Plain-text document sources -
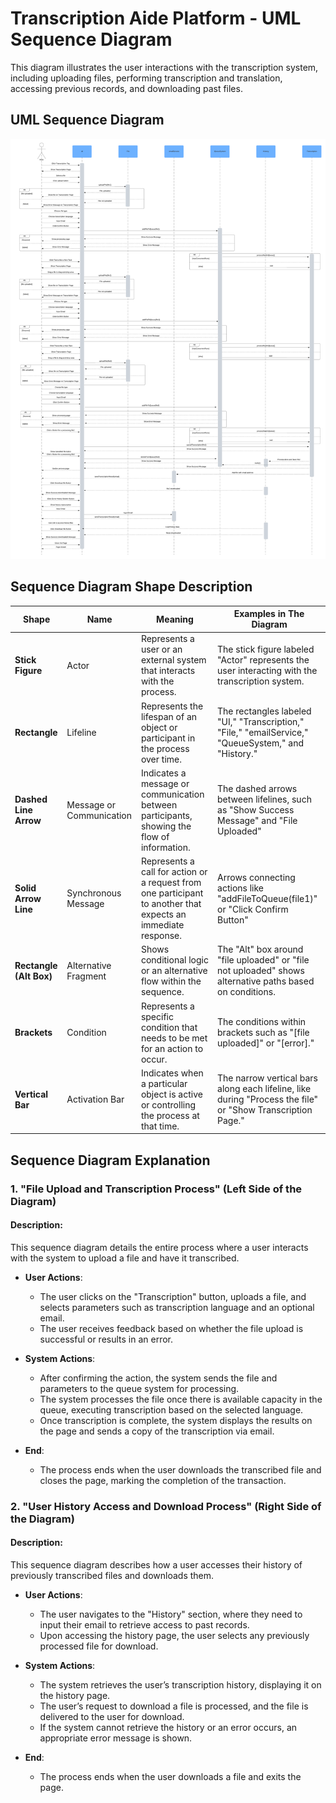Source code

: # Transcription Aide Platform - UML Sequence Diagram
This diagram illustrates the user interactions with the transcription system, including uploading files, performing transcription and translation, accessing previous records, and downloading past files.

## UML Sequence Diagram

![alt text](<../imgs/Architecture diagram/Sequence diagram.png>)


## Sequence Diagram Shape Description

| **Shape**              | **Name**                   | **Meaning**                                                                                          | **Examples in The Diagram**                                                                            |
|------------------------|----------------------------|-------------------------------------------------------------------------------------------------------|---------------------------------------------------------------------------------------------------------|
| **Stick Figure**        | Actor                      | Represents a user or an external system that interacts with the process.                               | The stick figure labeled "Actor" represents the user interacting with the transcription system.           |
| **Rectangle**           | Lifeline                  | Represents the lifespan of an object or participant in the process over time.                          | The rectangles labeled "UI," "Transcription," "File," "emailService," "QueueSystem," and "History."      |
| **Dashed Line Arrow** | Message or Communication  | Indicates a message or communication between participants, showing the flow of information.            | The dashed arrows between lifelines, such as "Show Success Message" and "File Uploaded"           |
| **Solid Arrow Line**    | Synchronous Message       | Represents a call for action or a request from one participant to another that expects an immediate response. | Arrows connecting actions like "addFileToQueue(file1)" or "Click Confirm Button"                         |
| **Rectangle (Alt Box)** | Alternative Fragment      | Shows conditional logic or an alternative flow within the sequence.                                    | The "Alt" box around "file uploaded" or "file not uploaded" shows alternative paths based on conditions. |
| **Brackets**            | Condition                 | Represents a specific condition that needs to be met for an action to occur.                            | The conditions within brackets such as "[file uploaded]" or "[error]."                                  |
| **Vertical Bar**        | Activation Bar            | Indicates when a particular object is active or controlling the process at that time.                   | The narrow vertical bars along each lifeline, like during "Process the file" or "Show Transcription Page."|

## Sequence Diagram Explanation
### **1. "File Upload and Transcription Process"** (Left Side of the Diagram)

#### **Description:**

This sequence diagram details the entire process where a user interacts with the system to upload a file and have it transcribed.

- **User Actions**:
  - The user clicks on the "Transcription" button, uploads a file, and selects parameters such as transcription language and an optional email.
  - The user receives feedback based on whether the file upload is successful or results in an error.

- **System Actions**:
  - After confirming the action, the system sends the file and parameters to the queue system for processing.
  - The system processes the file once there is available capacity in the queue, executing transcription based on the selected language.
  - Once transcription is complete, the system displays the results on the page and sends a copy of the transcription via email.
- **End**:
  - The process ends when the user downloads the transcribed file and closes the page, marking the completion of the transaction.


### **2. "User History Access and Download Process"** (Right Side of the Diagram)

#### **Description:**

This sequence diagram describes how a user accesses their history of previously transcribed files and downloads them.

- **User Actions**:
  - The user navigates to the "History" section, where they need to input their email to retrieve access to past records.
  - Upon accessing the history page, the user selects any previously processed file for download.

- **System Actions**:
  - The system retrieves the user’s transcription history, displaying it on the history page.
  - The user’s request to download a file is processed, and the file is delivered to the user for download.
  - If the system cannot retrieve the history or an error occurs, an appropriate error message is shown.

- **End**:
  - The process ends when the user downloads a file and exits the page.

WHAT TO PRODUCE -
Would you give the records again exactly, dropping the pictures?

ANSWER SECTION -
Source code

: # Transcription Aide Platform - UML Sequence Diagram
This diagram illustrates the user interactions with the transcription system, including uploading files, performing transcription and translation, accessing previous records, and downloading past files.

## UML Sequence Diagram

![alt text](<../imgs/Architecture diagram/Sequence diagram.png>)


## Sequence Diagram Shape Description

| **Shape**              | **Name**                   | **Meaning**                                                                                          | **Examples in The Diagram**                                                                            |
|------------------------|----------------------------|-------------------------------------------------------------------------------------------------------|---------------------------------------------------------------------------------------------------------|
| **Stick Figure**        | Actor                      | Represents a user or an external system that interacts with the process.                               | The stick figure labeled "Actor" represents the user interacting with the transcription system.           |
| **Rectangle**           | Lifeline                  | Represents the lifespan of an object or participant in the process over time.                          | The rectangles labeled "UI," "Transcription," "File," "emailService," "QueueSystem," and "History."      |
| **Dashed Line Arrow** | Message or Communication  | Indicates a message or communication between participants, showing the flow of information.            | The dashed arrows between lifelines, such as "Show Success Message" and "File Uploaded"           |
| **Solid Arrow Line**    | Synchronous Message       | Represents a call for action or a request from one participant to another that expects an immediate response. | Arrows connecting actions like "addFileToQueue(file1)" or "Click Confirm Button"                         |
| **Rectangle (Alt Box)** | Alternative Fragment      | Shows conditional logic or an alternative flow within the sequence.                                    | The "Alt" box around "file uploaded" or "file not uploaded" shows alternative paths based on conditions. |
| **Brackets**            | Condition                 | Represents a specific condition that needs to be met for an action to occur.                            | The conditions within brackets such as "[file uploaded]" or "[error]."                                  |
| **Vertical Bar**        | Activation Bar            | Indicates when a particular object is active or controlling the process at that time.                   | The narrow vertical bars along each lifeline, like during "Process the file" or "Show Transcription Page."|

## Sequence Diagram Explanation
### **1. "File Upload and Transcription Process"** (Left Side of the Diagram)

#### **Description:**

This sequence diagram details the entire process where a user interacts with the system to upload a file and have it transcribed.

- **User Actions**:
  - The user clicks on the "Transcription" button, uploads a file, and selects parameters such as transcription language and an optional email.
  - The user receives feedback based on whether the file upload is successful or results in an error.

- **System Actions**:
  - After confirming the action, the system sends the file and parameters to the queue system for processing.
  - The system processes the file once there is available capacity in the queue, executing transcription based on the selected language.
  - Once transcription is complete, the system displays the results on the page and sends a copy of the transcription via email.
- **End**:
  - The process ends when the user downloads the transcribed file and closes the page, marking the completion of the transaction.


### **2. "User History Access and Download Process"** (Right Side of the Diagram)

#### **Description:**

This sequence diagram describes how a user accesses their history of previously transcribed files and downloads them.

- **User Actions**:
  - The user navigates to the "History" section, where they need to input their email to retrieve access to past records.
  - Upon accessing the history page, the user selects any previously processed file for download.

- **System Actions**:
  - The system retrieves the user’s transcription history, displaying it on the history page.
  - The user’s request to download a file is processed, and the file is delivered to the user for download.
  - If the system cannot retrieve the history or an error occurs, an appropriate error message is shown.

- **End**:
  - The process ends when the user downloads a file and exits the page.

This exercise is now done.